== The records ==
____

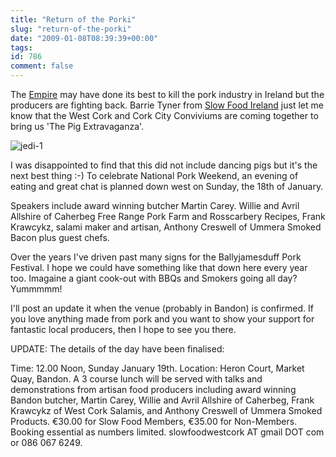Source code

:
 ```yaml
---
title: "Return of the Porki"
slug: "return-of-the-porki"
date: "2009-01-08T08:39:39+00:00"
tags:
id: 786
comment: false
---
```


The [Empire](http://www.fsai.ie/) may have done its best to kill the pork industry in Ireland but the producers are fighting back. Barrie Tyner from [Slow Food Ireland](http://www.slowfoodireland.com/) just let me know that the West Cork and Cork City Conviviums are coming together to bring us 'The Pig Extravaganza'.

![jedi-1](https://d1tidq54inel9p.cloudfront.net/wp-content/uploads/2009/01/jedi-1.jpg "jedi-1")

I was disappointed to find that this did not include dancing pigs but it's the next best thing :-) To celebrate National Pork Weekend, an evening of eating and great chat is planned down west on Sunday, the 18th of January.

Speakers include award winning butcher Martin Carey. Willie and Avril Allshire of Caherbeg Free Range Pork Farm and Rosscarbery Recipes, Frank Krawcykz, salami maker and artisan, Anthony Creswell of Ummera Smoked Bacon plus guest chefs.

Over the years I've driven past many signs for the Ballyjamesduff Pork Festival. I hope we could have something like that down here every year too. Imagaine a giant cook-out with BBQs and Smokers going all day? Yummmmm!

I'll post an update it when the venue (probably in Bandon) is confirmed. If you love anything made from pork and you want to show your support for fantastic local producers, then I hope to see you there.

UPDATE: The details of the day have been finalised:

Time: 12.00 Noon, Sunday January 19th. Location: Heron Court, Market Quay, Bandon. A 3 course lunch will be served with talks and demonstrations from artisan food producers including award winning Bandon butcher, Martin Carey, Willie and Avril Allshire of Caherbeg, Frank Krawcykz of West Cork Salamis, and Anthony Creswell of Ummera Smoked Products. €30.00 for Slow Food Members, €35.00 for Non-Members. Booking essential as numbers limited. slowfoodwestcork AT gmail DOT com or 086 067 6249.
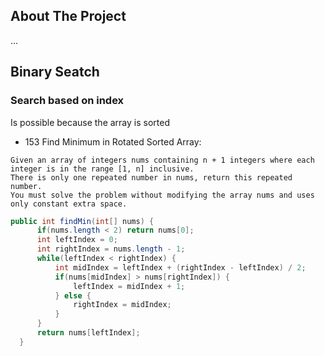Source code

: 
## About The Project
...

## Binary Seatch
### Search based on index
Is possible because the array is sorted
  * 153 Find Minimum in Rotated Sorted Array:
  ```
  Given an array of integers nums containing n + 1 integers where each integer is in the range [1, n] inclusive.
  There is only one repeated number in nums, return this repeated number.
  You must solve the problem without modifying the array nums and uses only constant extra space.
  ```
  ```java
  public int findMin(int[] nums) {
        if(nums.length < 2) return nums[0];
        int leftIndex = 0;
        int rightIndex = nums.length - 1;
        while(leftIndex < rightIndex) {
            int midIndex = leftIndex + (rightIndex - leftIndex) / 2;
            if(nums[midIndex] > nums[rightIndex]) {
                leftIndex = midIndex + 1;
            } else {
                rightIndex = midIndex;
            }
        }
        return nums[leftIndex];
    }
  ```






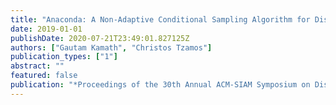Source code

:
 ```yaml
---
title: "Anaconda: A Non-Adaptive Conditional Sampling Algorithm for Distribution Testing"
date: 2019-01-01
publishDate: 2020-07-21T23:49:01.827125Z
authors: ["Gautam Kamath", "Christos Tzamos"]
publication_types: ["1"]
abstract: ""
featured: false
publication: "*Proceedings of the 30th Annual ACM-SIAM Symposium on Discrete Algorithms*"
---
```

____

== Prompt ==
In the material above, each line with the word "leftIndex" should be copied.

== Task solution ==
        int leftIndex = 0;
        while(leftIndex < rightIndex) {
            int midIndex = leftIndex + (rightIndex - leftIndex) / 2;
                leftIndex = midIndex + 1;
        return nums[leftIndex];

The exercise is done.